The economics split along a capex-opex line the latency numbers hide. The vector stack pays up front: embedding 1,200 filings is a modest one-time bill, while re-embedding the corpus on every embedding-model upgrade is the hidden subscription, the same recurring-index cost the contextual-retrieval analysis flagged for fast-moving corpora. Node-based traversal carries no index and pays per query instead, in traversal steps and model calls. At research-desk volumes the index amortizes within weeks, one more way the measured verdict favors vectors for this corpus. A shop with a tiny query budget over a huge, constantly churning document set faces a genuinely different calculation, which is the honest boundary of the finding.

The caveats are the benchmark’s own.

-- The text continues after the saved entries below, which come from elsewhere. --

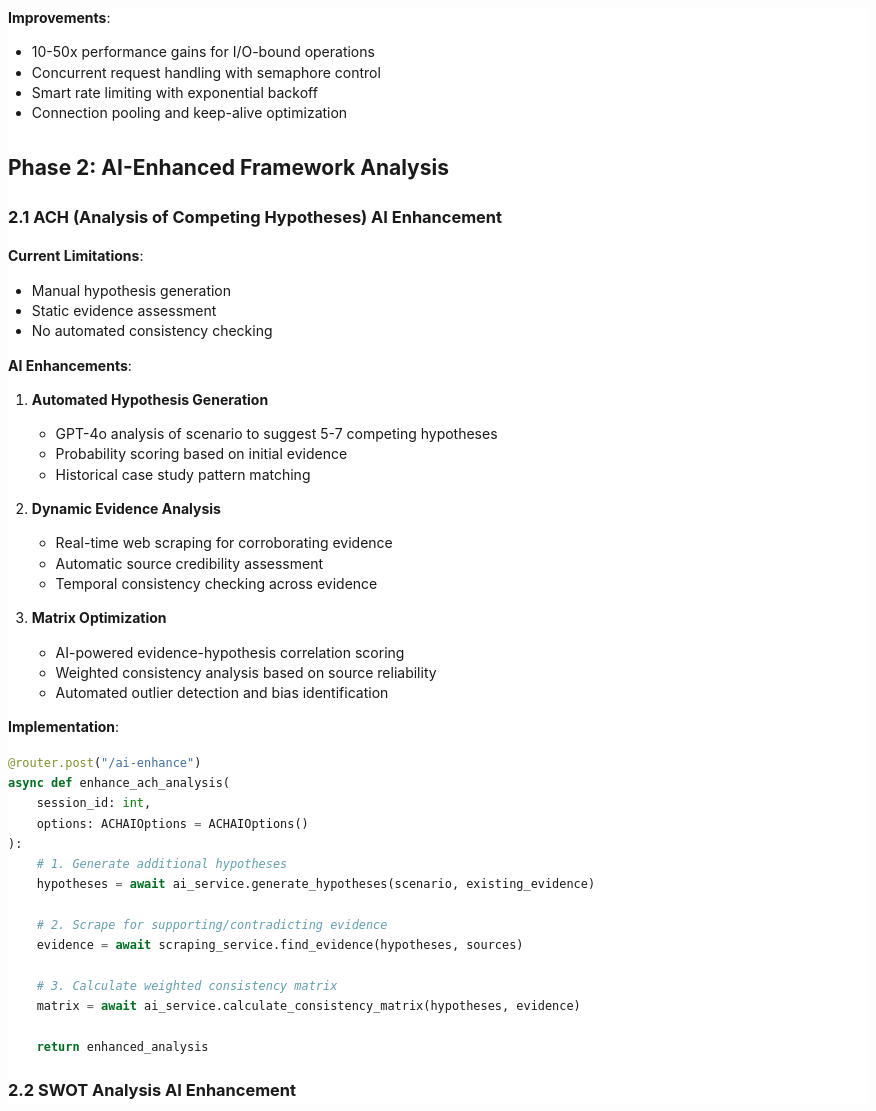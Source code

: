 **Improvements**:
- 10-50x performance gains for I/O-bound operations
- Concurrent request handling with semaphore control
- Smart rate limiting with exponential backoff
- Connection pooling and keep-alive optimization

## Phase 2: AI-Enhanced Framework Analysis

### 2.1 ACH (Analysis of Competing Hypotheses) AI Enhancement

**Current Limitations**:
- Manual hypothesis generation
- Static evidence assessment
- No automated consistency checking

**AI Enhancements**:
1. **Automated Hypothesis Generation**
   - GPT-4o analysis of scenario to suggest 5-7 competing hypotheses
   - Probability scoring based on initial evidence
   - Historical case study pattern matching

2. **Dynamic Evidence Analysis**
   - Real-time web scraping for corroborating evidence
   - Automatic source credibility assessment
   - Temporal consistency checking across evidence

3. **Matrix Optimization**
   - AI-powered evidence-hypothesis correlation scoring
   - Weighted consistency analysis based on source reliability
   - Automated outlier detection and bias identification

**Implementation**:
```python
@router.post("/ai-enhance")
async def enhance_ach_analysis(
    session_id: int,
    options: ACHAIOptions = ACHAIOptions()
):
    # 1. Generate additional hypotheses
    hypotheses = await ai_service.generate_hypotheses(scenario, existing_evidence)
    
    # 2. Scrape for supporting/contradicting evidence
    evidence = await scraping_service.find_evidence(hypotheses, sources)
    
    # 3. Calculate weighted consistency matrix
    matrix = await ai_service.calculate_consistency_matrix(hypotheses, evidence)
    
    return enhanced_analysis
```

### 2.2 SWOT Analysis AI Enhancement
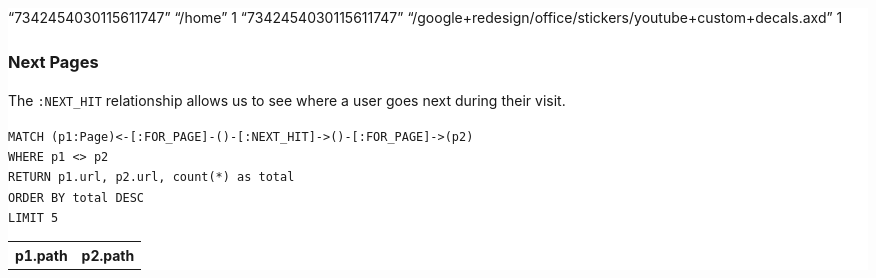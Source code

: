 <tr>
<td>
        &#8220;7342454030115611747&#8221;
</td>

<td>
        &#8220;/home&#8221;
</td>

<td>
        1
</td>
</tr>

<tr>
<td>
        &#8220;7342454030115611747&#8221;
</td>

<td>
        &#8220;/google+redesign/office/stickers/youtube+custom+decals.axd&#8221;
</td>

<td>
        1
</td>
</tr>
</table>

<h3>
<a id="user-content-next-pages" class="anchor" href="#next-pages" aria-hidden="true"><span aria-hidden="true" class="octicon octicon-link"></span></a>Next Pages
</h3>

<p>
  The <code>:NEXT_HIT</code> relationship allows us to see where a user goes next during their visit.
</p>


```cypher
MATCH (p1:Page)<-[:FOR_PAGE]-()-[:NEXT_HIT]->()-[:FOR_PAGE]->(p2)
WHERE p1 <> p2
RETURN p1.url, p2.url, count(*) as total
ORDER BY total DESC
LIMIT 5
```

<table>
<tr>
<th>
      p1.path
</th>

<th>
      p2.path
</th>

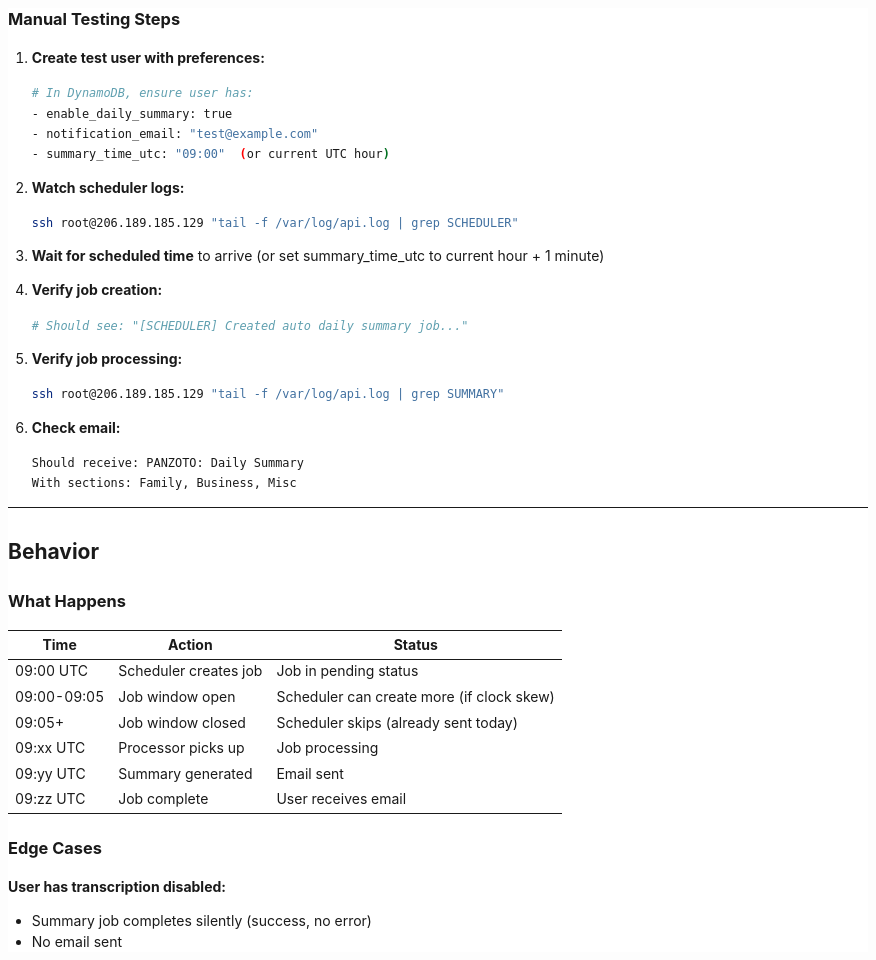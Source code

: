 ### Manual Testing Steps

1. **Create test user with preferences:**
   ```bash
   # In DynamoDB, ensure user has:
   - enable_daily_summary: true
   - notification_email: "test@example.com"
   - summary_time_utc: "09:00"  (or current UTC hour)
   ```

2. **Watch scheduler logs:**
   ```bash
   ssh root@206.189.185.129 "tail -f /var/log/api.log | grep SCHEDULER"
   ```

3. **Wait for scheduled time** to arrive (or set summary_time_utc to current hour + 1 minute)

4. **Verify job creation:**
   ```bash
   # Should see: "[SCHEDULER] Created auto daily summary job..."
   ```

5. **Verify job processing:**
   ```bash
   ssh root@206.189.185.129 "tail -f /var/log/api.log | grep SUMMARY"
   ```

6. **Check email:**
   ```
   Should receive: PANZOTO: Daily Summary
   With sections: Family, Business, Misc
   ```

---

## Behavior

### What Happens

| Time | Action | Status |
|------|--------|--------|
| 09:00 UTC | Scheduler creates job | Job in pending status |
| 09:00-09:05 | Job window open | Scheduler can create more (if clock skew) |
| 09:05+ | Job window closed | Scheduler skips (already sent today) |
| 09:xx UTC | Processor picks up | Job processing |
| 09:yy UTC | Summary generated | Email sent |
| 09:zz UTC | Job complete | User receives email |

### Edge Cases

**User has transcription disabled:**
- Summary job completes silently (success, no error)
- No email sent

A 150-question set over one corpus type is a strong start rather than a settled verdict; filings are the most standardized documents in finance, which means the anti-structure finding may soften on prospectuses or research notes where hierarchy carries real information. Cost per query is the dimension a desk should add when replicating, since a six-second pipeline that invokes a cross-encoder and an agent loop prices differently at ten queries a day than at ten thousand. None of those caveats rescue node-based traversal; they just bound how far the vector verdict travels.

The best property of this benchmark is how cheap it is to steal. Twelve hundred filings and 150 questions is weekend-scale infrastructure for any team that already runs a document pipeline: swap the public question set for the ones your analysts actually asked last quarter, then run the same head-to-head. The architecture decision stops being a taste argument. Most retrieval debates inside firms run on demos and conviction. A 150-question harness ends them.

For a desk choosing an architecture, this paper plus the agentic-RAG cost invoice from three weeks ago form a usable decision kit: vectors with hybrid search as the foundation, cross-encoder reranking always, small-to-big for filings, agentic query handling reserved for the compound questions that earn it. The five-to-six-second latency both architectures share is the honest banner number, fine for research, disqualifying for interactive products without caching and routing. None of this is the newest idea in retrieval. All of it is measured, which is the property a deployment decision actually needs.

On 1,200 SEC filings the boring stack wins: vectors with reranking beat node-based reasoning 68% head-to-head, and small-to-big buys the chunking trade-off out for 0.2 seconds, evidence over elegance, again.